Onfido, the AI-based ID verification platform, raises $100M led by TPG – TechCrunch
Contactless transactions have become a major priority at a time when people all around the world are minimising their contact with others outside their households to slow down the often-insidious spread of the novel coronavirus. But if a lot of the consumer focus lately has been on things like payments or deliveries, that’s overlooking the fact that the “contactless” paradigm has been a big trend for years already. Today, a London-based startup building tools to enable virtual identity verification, not requiring in-person, face-to-face interactions, is announcing a big round of funding to expand its business and create an alternative to being the “identity verification” layer of the internet.
Onfido, which uses AI to “read” a person’s identity documents and then uses facial recognition and other datapoints to verify that a person says who she or he is online — customers for its tech include major banks, government bodies, and businesses doing recruitment: any organization running parts of its processes virtually — is today announcing that it has raised $100 million, money that it will be using to continue expanding its business and providing its take on solving a long-standing problem on the internet: verifying people are who they say they are, and doing so in a way that doesn’t compromise user’s privacy and security.
“Identity is broken and needs fixing,” Husayn Kassai, the CEO and co-founder, said in an internet. “That’s been a large part of our focus, and as time goes on, our processes in digitisation, privacy and security have been proven out in parallel with how the world is shifting.”
The round is being led by TPG Growth, the firm that has backed the likes of Airbnb and Uber (which both run the kinds of businesses that need the kind of identity verification services that Onfido builds) over the years with billions of dollars of investment.
Onfido is not disclosing its valuation with this round but Kassai confirmed that it is definitely an upround. Onfido has now raised $200 million in total, with its last round — $50 million almost exactly a year ago — including Microsoft, Salesforce and SBI (once a SoftBank affiliate, now apparently separate) among the investors.
Kassai said that he started raising this round in January, just as the novel coronavirus was kicking off in China and eventually everywhere else around the world, and the final stages of this deal were all done virtually. In that time, he said that business — already growing at a healthy clip — has picked up a new set of verticals that need to consider faster and safe ways to identify and verify users.

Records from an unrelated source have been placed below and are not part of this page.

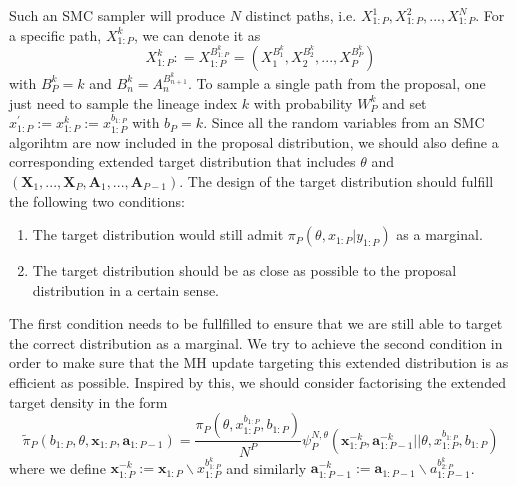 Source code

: \documentclass[12pt,a4paper]{article}
\begin{document}
Such an SMC sampler will produce $N$ distinct paths, i.e. $X_{1:P}^1, X_{1:P}^2,...,X_{1:P}^N$. For a specific path, $X_{1:P}^k$, we can denote it as 
$$X_{1:P}^k : = X_{1:P}^{B_{1:P}^k}=\left(X_1^{B_1^k},X_2^{B_2^k},...,X_P^{B_P^k}\right)$$
with $B_P^k = k$ and $B_n^k = A_{n}^{B_{n+1}^k}$. To sample a single path from the proposal, one just need to sample the lineage index $k$ with probability $W_P^k$ and set $x_{1:P}^{'}:= x_{1:P}^{k}:=x_{1:P}^{b_{1:P}}$ with $b_P = k$. Since all the random variables from an SMC algorihtm are now included in the proposal distribution, we should also define a corresponding extended target distribution that includes $\theta$ and $\left(\mathbf{X}_1,...,\mathbf{X}_P,\mathbf{A}_1,...,\mathbf{A}_{P-1}\right)$. The design of the target distribution should fulfill the following two conditions:
\begin{enumerate}[label=\textit{Condition \arabic*.},leftmargin=*]
    \item The target distribution would still admit $\pi_P(\theta,x_{1:P}|y_{1:P})$ as a marginal.
    \item The target distribution should be as close as possible to the proposal distribution in a certain sense.
\end{enumerate}
The first condition needs to be fullfilled to ensure that we are still able to target the correct distribution as a marginal. We try to achieve the second condition in order to make sure that the MH update targeting this extended distribution is as efficient as possible. Inspired by this, we should consider factorising the extended target density in the form
\begin{equation}
    \tilde{\pi}_P(b_{1:P},\theta,\mathbf{x}_{1:P},\mathbf{a}_{1:P-1}) = \frac{\pi_{P}(\theta,x_{1:P}^{b_{1:P}},b_{1:P})}{N^P}\psi_P^{N,\theta}(\mathbf{x}_{1:P}^{-k},\mathbf{a}_{1:P-1}^{-k}||\theta,x_{1:P}^{b_{1:P}},b_{1:P})
\end{equation}  
where we define $\mathbf{x}_{1:P}^{-k} := \mathbf{x}_{1:P}\backslash x_{1:P}^{b_{1:P}^k}$ and similarly $\mathbf{a}_{1:P-1}^{-k} := \mathbf{a}_{1:P-1} \backslash a_{1:P-1}^{b_{2:P}^k}$.
\end{document}
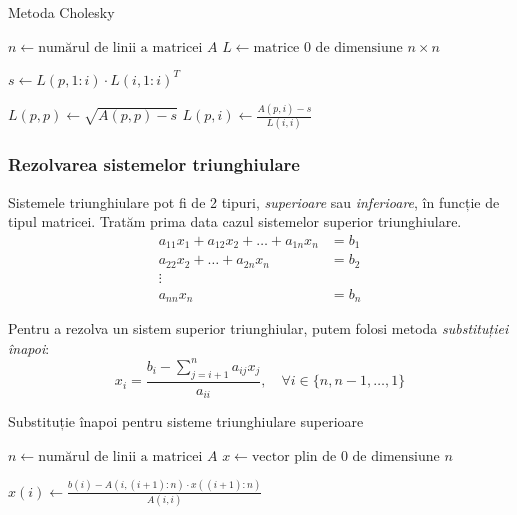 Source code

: \documentclass{exam}
\newcommand{\octavescript}[2]{
	
}
\begin{document}

\begin{algorithm}
	\caption{Metoda Cholesky}
	\begin{algorithmic}[1]
		\State \( n \gets \text{numărul de linii a matricei } A \)
		\State \( L \gets \text{matrice 0 de dimensiune } n \times n \)

		\State \( s \gets L(p, 1:i) \cdot L(i, 1:i)^T \)

		\State \( L(p, p) \gets \sqrt{A(p, p) - s} \)
		\Else
		\State \( L(p, i) \gets \frac{A(p, i) - s}{L(i, i)} \)
		\EndIf
		\EndFor
		\EndFor
	\end{algorithmic}
\end{algorithm}

\subsubsection{Rezolvarea sistemelor triunghiulare}

\par Sistemele triunghiulare pot fi de 2 tipuri, \textit{superioare} sau
\textit{inferioare}, în funcție de tipul matricei. Tratăm prima data cazul
sistemelor superior triunghiulare.
\begin{align*}
	a_{11} x_1 + a_{12} x_2 + \ldots + a_{1n} x_n & = b_1 \\
	a_{22} x_2 + \ldots + a_{2n} x_n              & = b_2 \\
	\vdots                                                \\
	a_{nn} x_n                                    & = b_n
\end{align*}

\par Pentru a rezolva un sistem superior triunghiular, putem folosi metoda
\textit{substituției înapoi}:
\begin{equation}
	x_i = \frac{b_i - \sum_{j = i + 1}^{n}{a_{ij} x_j}}{a_{ii}}, \quad \forall i \in \{n, n - 1, \ldots, 1\}
\end{equation}


\begin{algorithm}
	\caption{Substituție înapoi pentru sisteme triunghiulare superioare}
	\begin{algorithmic}[1]
		\State \( n \gets \text{numărul de linii a matricei } A \)
		\State \( x \gets \text{vector plin de 0 de dimensiune } n \)

		\State \( x(i) \gets \frac{b(i) - A(i, (i+1):n) \cdot x((i+1):n)}{A(i, i)} \)
		\EndFor
	\end{algorithmic}
\end{algorithm}
\end{document}
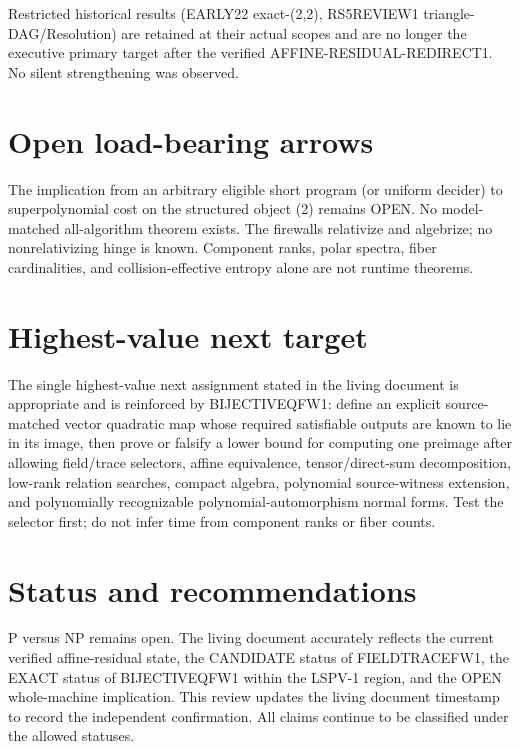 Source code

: \documentclass[11pt]{article}
\begin{document}
Restricted historical results (EARLY22 exact-(2,2), RS5REVIEW1 triangle-DAG/Resolution) are retained at their actual scopes and are no longer the executive primary target after the verified AFFINE-RESIDUAL-REDIRECT1. No silent strengthening was observed.

\section{Open load-bearing arrows}
The implication from an arbitrary eligible short program (or uniform decider) to superpolynomial cost on the structured object (2) remains OPEN. No model-matched all-algorithm theorem exists. The firewalls relativize and algebrize; no nonrelativizing hinge is known. Component ranks, polar spectra, fiber cardinalities, and collision-effective entropy alone are not runtime theorems.

\section{Highest-value next target}
The single highest-value next assignment stated in the living document is appropriate and is reinforced by BIJECTIVEQFW1: define an explicit source-matched vector quadratic map whose required satisfiable outputs are known to lie in its image, then prove or falsify a lower bound for computing one preimage after allowing field/trace selectors, affine equivalence, tensor/direct-sum decomposition, low-rank relation searches, compact algebra, polynomial source-witness extension, and polynomially recognizable polynomial-automorphism normal forms. Test the selector first; do not infer time from component ranks or fiber counts.

\section{Status and recommendations}
P versus NP remains open. The living document accurately reflects the current verified affine-residual state, the CANDIDATE status of FIELDTRACEFW1, the EXACT status of BIJECTIVEQFW1 within the LSPV-1 region, and the OPEN whole-machine implication. This review updates the living document timestamp to record the independent confirmation. All claims continue to be classified under the allowed statuses.

\end{document}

Onfido’s business up to now has largely been focused on helping rapidly scaling businesses like transportation-on-demand companies to help add on more drivers to their books while making sure they pass all their safety and other checks. More recently, organizations in healthcare, remittance and payments and non-profits verifying people who want to volunteer in relief efforts have emerged as key customers. These have respectively spiked 4x, 1.3x and 6x in recent weeks. The idea is that organizations using Onfido can speed up the time it takes to identify people to get them enrolled into healthcare services, or sending money, or helping those in need.
“About 750,000 people have volunteered to help the NHS in the UK,” he said, referring to the effort that the UK government set up to get more people to deliver medications and food, and help out hospitals in non-clinical capacities. “That’s great, but why wait for weeks to be verified? If you can sign up for a bank in moments why do you have to wait a week [or more] to help in a health crisis?”
While Onfido continues to build out this aspect of its business, Kassai said it is also working on trials of new kinds of identity and verification services that are still in development, ideas that have been considered for a while now but have taken on a new sense of urgency during the current pandemic. Specifically, there are trials underway for working on secure, virtual voting; helping to verify people for passport and visa applications remotely; and ways of doing contact tracing of users for those trying to track and contain outbreaks of the novel coronavirus, or whatever virus comes next on the horizon.
The idea with these, Kassai said, is that there needs to be a way of identifying users without requiring them to share personal or other sensitive details every time, and that’s where the company’s ambition in building an “identity layer” comes in: if a company like Onfido can verify a user once, and then discard the information, it can then simply have a record of the person and not require documents or other personal information each time.
This is the theory: there will be a number of regulated industries that will still have to hold on to personal information, but at a time when security breaches have chipped away at our various personal details and led to a vast wave on online crime — identity fraud is the most commonly committed crime in the US, Onfido points out, and one of the fastest growing in the world, with $2 trillion of related money laundering resulting from that — this could be a compelling idea to consider.
“Onfido’s use of AI to develop market leading tech is extraordinary,” said Mike Zappert Partner of TPG Growth, in a statement. “There is enormous demand for secure and simple identity verification and authentication across major sectors and we see Onfido becoming the new standard for digital access. Their team has done a remarkable job in a relatively short period of time, and we look forward to partnering with them to continue their momentum into new use cases and geographies.”